● Dataset excerpts
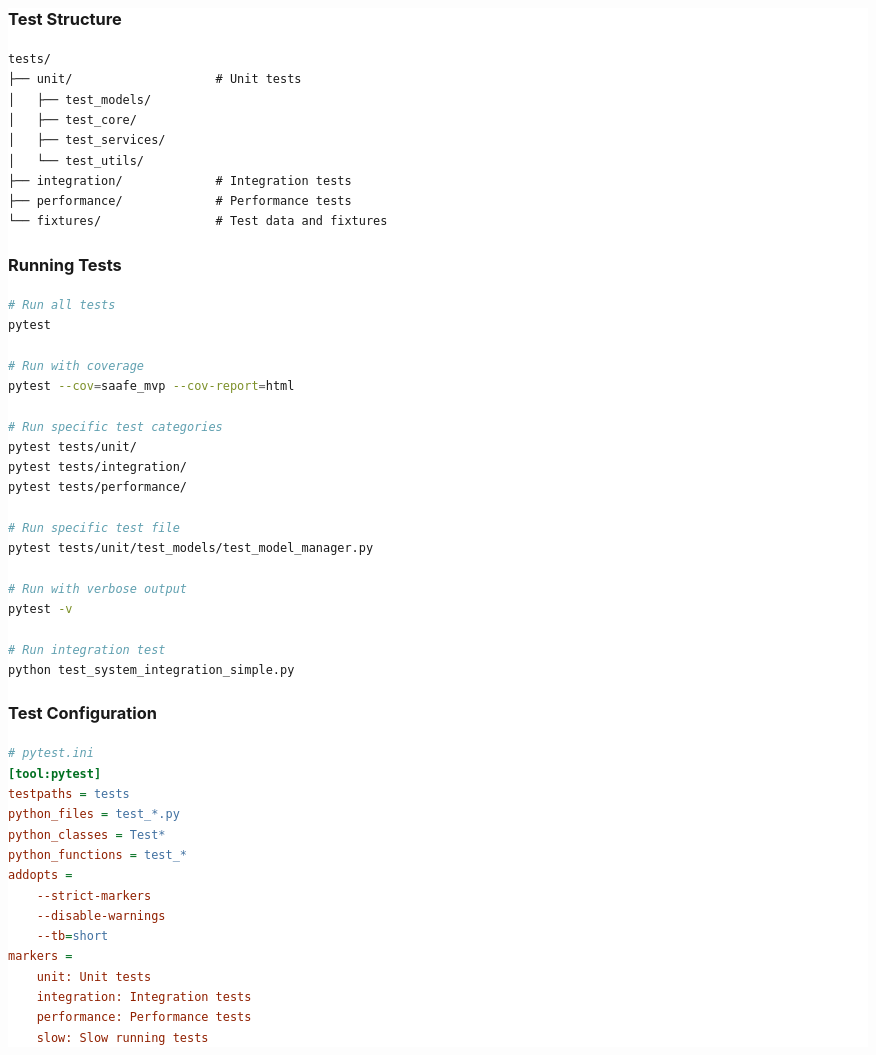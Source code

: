 ### Test Structure
```
tests/
├── unit/                    # Unit tests
│   ├── test_models/
│   ├── test_core/
│   ├── test_services/
│   └── test_utils/
├── integration/             # Integration tests
├── performance/             # Performance tests
└── fixtures/                # Test data and fixtures
```

### Running Tests
```bash
# Run all tests
pytest

# Run with coverage
pytest --cov=saafe_mvp --cov-report=html

# Run specific test categories
pytest tests/unit/
pytest tests/integration/
pytest tests/performance/

# Run specific test file
pytest tests/unit/test_models/test_model_manager.py

# Run with verbose output
pytest -v

# Run integration test
python test_system_integration_simple.py
```

### Test Configuration
```ini
# pytest.ini
[tool:pytest]
testpaths = tests
python_files = test_*.py
python_classes = Test*
python_functions = test_*
addopts = 
    --strict-markers
    --disable-warnings
    --tb=short
markers =
    unit: Unit tests
    integration: Integration tests
    performance: Performance tests
    slow: Slow running tests
```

● Task goal
For the string "pytest", show each line of the entries above where it occurs.

● Final answer
pytest
pytest --cov=saafe_mvp --cov-report=html
pytest tests/unit/
pytest tests/integration/
pytest tests/performance/
pytest tests/unit/test_models/test_model_manager.py
pytest -v
# pytest.ini
[tool:pytest]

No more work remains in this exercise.